Testing Philosophy

Why we test the way we do, and how AI agents change the calculus.


The Core Observation

LLM agents are an infinite queue of junior developers you summarily execute after their first PR. Tests are the specification of correctness the agent cannot argue with. A failing test is an objective fact. “This looks right to me” from a model is not.

This observation drives every decision below.


The Fox and the Henhouse

When an agent writes both the test and the production code, the test isn’t an objective fact — it’s a self-fulfilling prophecy. The agent can:

  • Write a trivial test that passes trivially

  • Write a test that matches its implementation rather than the spec

  • Modify a failing test instead of fixing the underlying issue

  • Narrow the test to avoid a hard edge case

Solution: separate the test-writing role from the implementation role.

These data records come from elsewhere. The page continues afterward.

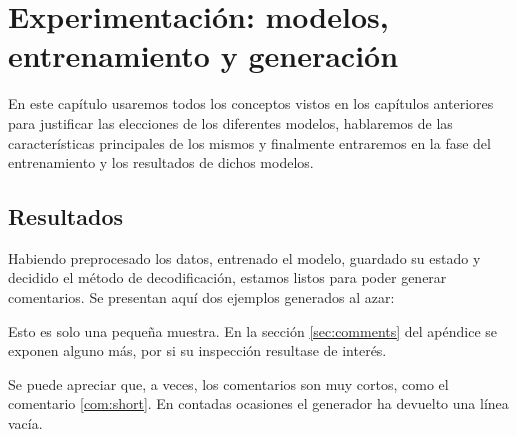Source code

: \chapter{Experimentación: modelos, \\entrenamiento y generación}

En este capítulo usaremos todos los conceptos vistos en los capítulos anteriores para justificar las elecciones de los diferentes modelos, hablaremos de las características principales de los mismos y finalmente entraremos en la fase del entrenamiento y los resultados de dichos modelos.








\section{Resultados}

Habiendo preprocesado los datos, entrenado el modelo, guardado su estado y decidido el método de decodificación, estamos listos para poder generar comentarios. Se presentan aquí dos ejemplos generados al azar:

\begin{thm}
\end{thm}
\begin{thm}
\end{thm}

Esto es solo una pequeña muestra. En la sección \ref{sec:comments} del apéndice se exponen alguno más, por si su inspección resultase de interés. 

Se puede apreciar que, a veces, los comentarios son muy cortos, como el comentario \ref{com:short}. En contadas ocasiones el generador ha devuelto una línea vacía. 

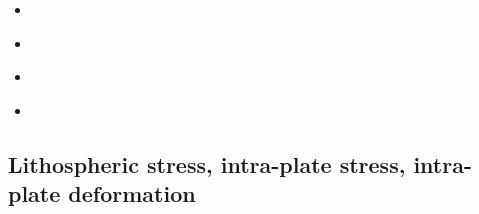 \begin{scriptsize}
\begin{itemize}
\item[\nineteeneightyseven]
\textcite{kamz87} \\
\item[\twothousandeight]
\textcite{hupc08} \\
\item[\twothousandseventeen]
\textcite{moyu17} \\
\item[\twothousandeighteen]
\textcite{moyu18} \\
\end{itemize}
\end{scriptsize}

\subsection{Lithospheric stress, intra-plate stress, intra-plate deformation}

Contract tests are developed interactively — human and agent collaborate in chat to write and review them, just like the spec itself. The agent proposes tests, the human reviews and refines. Once approved, those tests become the immutable contract for implementation. The implementer agent then makes them pass. The implementer can add new tests but cannot edit existing ones. The contract can only get stricter over time.

This mirrors how real teams work: spec and acceptance criteria are collaborative and reviewed, then handed off for implementation.


Test Tiering by Acceptance Gate

Tests are organized by when the feedback is needed, not just by type. Pytyche has expensive-to-run components (MCMC, GPU JAX, SBC sweeps); tiering keeps the inner loop fast while still gating real work behind real verification.

Tier

Speed Target

What Runs

Marker

Fast

~20s (parallel, CPU JAX)

Pure data transforms, contract tests, non-MCMC unit tests

(no marker — unmarked means cheap)

Standard

minutes

MCMC sampling, ML model fits, JAX CPU compile-and-fit

@pytest.mark.statistical

GPU

minutes

GPU-required fits, end-to-end BCF fingerprints

@pytest.mark.gpu

Calibration

hours

SBC sweeps, parameter recovery validation

@pytest.mark.calibration

Entry point: ./scripts/run-tests.sh [tier] (see CLAUDE.md for tier definitions). The agent runs Fast/Standard on the inner write-modify-test cycle. GPU and Calibration tiers gate at logical checkpoints (subagent return, MR, manual). The agent is never blocked waiting for slow tests during implementation.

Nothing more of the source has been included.